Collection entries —
*** Block opens ***
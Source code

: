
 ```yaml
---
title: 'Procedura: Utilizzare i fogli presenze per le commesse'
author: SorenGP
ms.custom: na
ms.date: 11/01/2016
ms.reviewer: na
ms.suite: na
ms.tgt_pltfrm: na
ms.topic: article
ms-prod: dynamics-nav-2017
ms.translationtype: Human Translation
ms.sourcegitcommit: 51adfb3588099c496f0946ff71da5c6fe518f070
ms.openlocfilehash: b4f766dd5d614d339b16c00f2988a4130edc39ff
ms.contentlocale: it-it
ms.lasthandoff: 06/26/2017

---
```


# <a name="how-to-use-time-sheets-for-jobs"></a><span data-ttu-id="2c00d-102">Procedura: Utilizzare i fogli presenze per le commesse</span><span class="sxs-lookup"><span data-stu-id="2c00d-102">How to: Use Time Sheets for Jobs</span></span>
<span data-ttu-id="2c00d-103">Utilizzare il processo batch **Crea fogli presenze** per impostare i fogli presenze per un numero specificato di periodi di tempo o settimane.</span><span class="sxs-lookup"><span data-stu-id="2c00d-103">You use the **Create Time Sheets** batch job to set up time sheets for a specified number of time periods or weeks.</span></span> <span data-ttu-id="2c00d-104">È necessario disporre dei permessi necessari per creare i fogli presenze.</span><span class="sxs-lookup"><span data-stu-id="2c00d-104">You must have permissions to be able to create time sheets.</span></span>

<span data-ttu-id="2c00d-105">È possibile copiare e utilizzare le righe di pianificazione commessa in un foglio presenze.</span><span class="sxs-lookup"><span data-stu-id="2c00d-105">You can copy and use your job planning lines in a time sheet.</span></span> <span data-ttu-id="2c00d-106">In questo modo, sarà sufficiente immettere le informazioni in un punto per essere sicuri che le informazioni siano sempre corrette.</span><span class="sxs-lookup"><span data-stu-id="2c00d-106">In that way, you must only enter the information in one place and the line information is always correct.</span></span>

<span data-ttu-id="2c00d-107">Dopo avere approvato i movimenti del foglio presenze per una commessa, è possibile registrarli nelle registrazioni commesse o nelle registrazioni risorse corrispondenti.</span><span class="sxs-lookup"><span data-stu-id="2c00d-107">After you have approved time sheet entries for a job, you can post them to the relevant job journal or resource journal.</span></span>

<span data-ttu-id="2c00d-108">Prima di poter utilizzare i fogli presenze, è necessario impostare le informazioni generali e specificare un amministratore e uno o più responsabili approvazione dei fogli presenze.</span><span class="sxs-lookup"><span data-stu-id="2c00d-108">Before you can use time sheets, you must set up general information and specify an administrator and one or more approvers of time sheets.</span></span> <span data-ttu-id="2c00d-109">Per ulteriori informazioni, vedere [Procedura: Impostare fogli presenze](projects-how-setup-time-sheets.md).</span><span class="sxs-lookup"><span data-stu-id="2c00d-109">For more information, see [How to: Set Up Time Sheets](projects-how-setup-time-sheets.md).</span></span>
*** Block closes ***
Work to complete — Write the entries out once more, exactly, without dropping a line.

Task response —
Source code

:
 ```yaml
---
title: 'Procedura: Utilizzare i fogli presenze per le commesse'
author: SorenGP
ms.custom: na
ms.date: 11/01/2016
ms.reviewer: na
ms.suite: na
ms.tgt_pltfrm: na
ms.topic: article
ms-prod: dynamics-nav-2017
ms.translationtype: Human Translation
ms.sourcegitcommit: 51adfb3588099c496f0946ff71da5c6fe518f070
ms.openlocfilehash: b4f766dd5d614d339b16c00f2988a4130edc39ff
ms.contentlocale: it-it
ms.lasthandoff: 06/26/2017

---
```


# <a name="how-to-use-time-sheets-for-jobs"></a><span data-ttu-id="2c00d-102">Procedura: Utilizzare i fogli presenze per le commesse</span><span class="sxs-lookup"><span data-stu-id="2c00d-102">How to: Use Time Sheets for Jobs</span></span>
<span data-ttu-id="2c00d-103">Utilizzare il processo batch **Crea fogli presenze** per impostare i fogli presenze per un numero specificato di periodi di tempo o settimane.</span><span class="sxs-lookup"><span data-stu-id="2c00d-103">You use the **Create Time Sheets** batch job to set up time sheets for a specified number of time periods or weeks.</span></span> <span data-ttu-id="2c00d-104">È necessario disporre dei permessi necessari per creare i fogli presenze.</span><span class="sxs-lookup"><span data-stu-id="2c00d-104">You must have permissions to be able to create time sheets.</span></span>

<span data-ttu-id="2c00d-105">È possibile copiare e utilizzare le righe di pianificazione commessa in un foglio presenze.</span><span class="sxs-lookup"><span data-stu-id="2c00d-105">You can copy and use your job planning lines in a time sheet.</span></span> <span data-ttu-id="2c00d-106">In questo modo, sarà sufficiente immettere le informazioni in un punto per essere sicuri che le informazioni siano sempre corrette.</span><span class="sxs-lookup"><span data-stu-id="2c00d-106">In that way, you must only enter the information in one place and the line information is always correct.</span></span>

<span data-ttu-id="2c00d-107">Dopo avere approvato i movimenti del foglio presenze per una commessa, è possibile registrarli nelle registrazioni commesse o nelle registrazioni risorse corrispondenti.</span><span class="sxs-lookup"><span data-stu-id="2c00d-107">After you have approved time sheet entries for a job, you can post them to the relevant job journal or resource journal.</span></span>

<span data-ttu-id="2c00d-108">Prima di poter utilizzare i fogli presenze, è necessario impostare le informazioni generali e specificare un amministratore e uno o più responsabili approvazione dei fogli presenze.</span><span class="sxs-lookup"><span data-stu-id="2c00d-108">Before you can use time sheets, you must set up general information and specify an administrator and one or more approvers of time sheets.</span></span> <span data-ttu-id="2c00d-109">Per ulteriori informazioni, vedere [Procedura: Impostare fogli presenze](projects-how-setup-time-sheets.md).</span><span class="sxs-lookup"><span data-stu-id="2c00d-109">For more information, see [How to: Set Up Time Sheets](projects-how-setup-time-sheets.md).</span></span>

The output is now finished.